> **Your task**
Restate word for word the lines of the entries below, starting with the line that holds "<h3>What this project is?</h3>" and ending with the line that holds "Yes it is, It", and no others.

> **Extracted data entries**
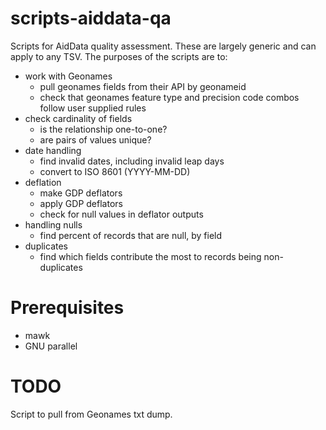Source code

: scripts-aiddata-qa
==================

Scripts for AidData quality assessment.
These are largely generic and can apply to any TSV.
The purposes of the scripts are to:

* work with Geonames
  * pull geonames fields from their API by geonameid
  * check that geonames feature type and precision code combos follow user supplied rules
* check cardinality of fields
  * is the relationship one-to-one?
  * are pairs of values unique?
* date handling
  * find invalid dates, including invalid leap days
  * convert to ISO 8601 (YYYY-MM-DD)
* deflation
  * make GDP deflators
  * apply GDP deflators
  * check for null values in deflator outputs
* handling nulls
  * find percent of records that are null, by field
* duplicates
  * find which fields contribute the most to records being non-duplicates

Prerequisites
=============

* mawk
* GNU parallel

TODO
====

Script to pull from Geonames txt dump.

==

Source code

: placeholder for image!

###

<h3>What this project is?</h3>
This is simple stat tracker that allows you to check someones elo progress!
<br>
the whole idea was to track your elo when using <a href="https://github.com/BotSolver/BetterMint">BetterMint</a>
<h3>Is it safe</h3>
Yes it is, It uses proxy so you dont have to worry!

> **Result**
<h3>What this project is?</h3>
This is simple stat tracker that allows you to check someones elo progress!
<br>
the whole idea was to track your elo when using <a href="https://github.com/BotSolver/BetterMint">BetterMint</a>
<h3>Is it safe</h3>
Yes it is, It uses proxy so you dont have to worry!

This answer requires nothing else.